InvestmentNews: Your book talks at length about how Merrill Lynch's early culture was contrasted with white-shoe firms, in terms of both their employees and clientele. But the brokerage business now focuses on the überwealthy. Has the securities industry lost touch with the common man?
Mr. Smith: The economics of the business have changed. It's far more difficult to serve the individual client the way Merrill Lynch did in the '40s and '50s. Every firm has to evolve and change — you can't be all things to all people — people who do that fail. Merrill understood in the '70s and '80s it really had to be more focused on a wealthier client. The smaller clients are going be served by investing in different mechanisms. The advent of the 401(k) is a great plan for people that are employed. People can open IRAs now.
InvestmentNews: Is there anything you left out of the book?
Mr. Smith: What I didn't do is — it's like in a family you can always pick on a sibling when they're at a weak moment, but that doesn't describe them as a full person. I'd never go into that type of scenario where people look silly or foolish because I didn't think that represented the quality of a person.
InvestmentNews: That's not a courtesy you extended to Stan O'Neal.
Mr. Smith: I didn't have to tell the story of Stan. I just amplified it.
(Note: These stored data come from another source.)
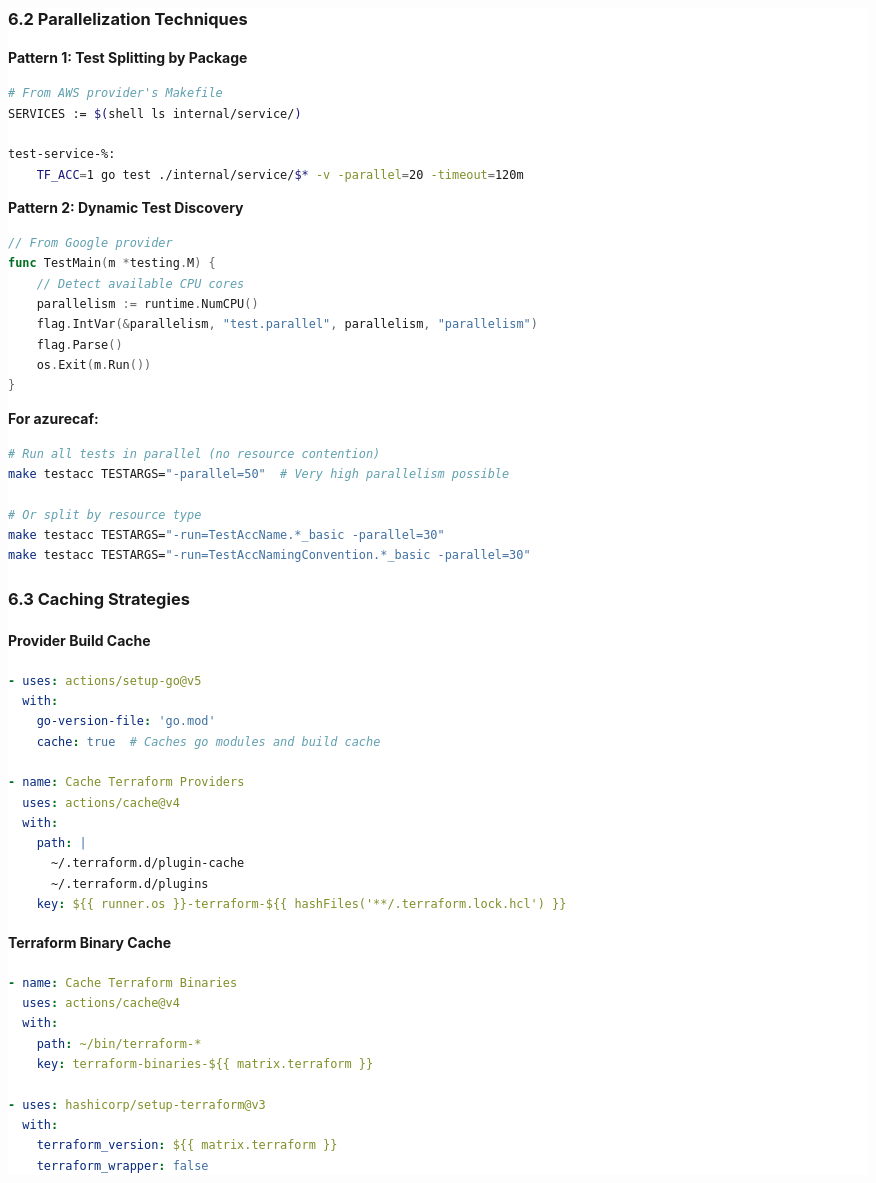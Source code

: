 ### 6.2 Parallelization Techniques

**Pattern 1: Test Splitting by Package**
```bash
# From AWS provider's Makefile
SERVICES := $(shell ls internal/service/)

test-service-%:
	TF_ACC=1 go test ./internal/service/$* -v -parallel=20 -timeout=120m
```

**Pattern 2: Dynamic Test Discovery**
```go
// From Google provider
func TestMain(m *testing.M) {
    // Detect available CPU cores
    parallelism := runtime.NumCPU()
    flag.IntVar(&parallelism, "test.parallel", parallelism, "parallelism")
    flag.Parse()
    os.Exit(m.Run())
}
```

**For azurecaf:**
```bash
# Run all tests in parallel (no resource contention)
make testacc TESTARGS="-parallel=50"  # Very high parallelism possible

# Or split by resource type
make testacc TESTARGS="-run=TestAccName.*_basic -parallel=30"
make testacc TESTARGS="-run=TestAccNamingConvention.*_basic -parallel=30"
```

### 6.3 Caching Strategies

#### Provider Build Cache
```yaml
- uses: actions/setup-go@v5
  with:
    go-version-file: 'go.mod'
    cache: true  # Caches go modules and build cache

- name: Cache Terraform Providers
  uses: actions/cache@v4
  with:
    path: |
      ~/.terraform.d/plugin-cache
      ~/.terraform.d/plugins
    key: ${{ runner.os }}-terraform-${{ hashFiles('**/.terraform.lock.hcl') }}
```

#### Terraform Binary Cache
```yaml
- name: Cache Terraform Binaries
  uses: actions/cache@v4
  with:
    path: ~/bin/terraform-*
    key: terraform-binaries-${{ matrix.terraform }}
    
- uses: hashicorp/setup-terraform@v3
  with:
    terraform_version: ${{ matrix.terraform }}
    terraform_wrapper: false
```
But it's well-documented, factually, what he did. People lost their net worth. Too many Merrill people overconcentrated in Merrill stock because they believed in it. A lot of people said, “This regime will pass, this episode will pass.” Most people, including people who retired, didn't sell their Merrill stock, even though they didn't like what was happening.
You bet, there's a lot of pain and animosity and anger that one person and a small group of people could have taken down a firm like Merrill Lynch. I was one of the lucky ones that I decided a little bit impulsively to sell the stock, but it turned out to be a very wise move.
InvestmentNews: Why is this history important to the general public?
Mr. Smith: It's really important that people don't think Wall Street is an evil empire. Wall Street serves an incredibly important aspect of our economy and should be the intermediation mechanism where savings flow into investment. That's what Merrill and my dad did in the '40s. You want the individual putting their capital to work. You don't want them in a mattress. You don't want them only in a bank. You don't want them only in money-market funds. You want them investing in growing economies of our country and the world, in equities. And in order for people to do that, they have to have trust that they can do it, that there is the right supervision. They have to know what they're doing. A lot of people are losing faith in how to invest. They see the fluctuations, they see the volatility. And that's tough, because if you mark to market your portfolio every day, it's kind of hard to step back and look at the long term.
InvestmentNews: Does the negative public perception of Wall Street trouble you?
Mr. Smith: I really hate to see characterizations where the 1% are evil. Some of them are, but most of them aren't. The 1% do create jobs. They do pay the majority of taxes. They are contributors to charity. But some good people have been overturned by a few really greedy people.
Some Wall Street CEOs are out of touch. When you're paying yourself $30 million or $40 million when the world is going to hell, that gets picked up in the press. How the hell can you get bailed out by the government and still get paid huge bonuses? There should be a time when people say I'm not taking a bonus this year, and they didn't do that.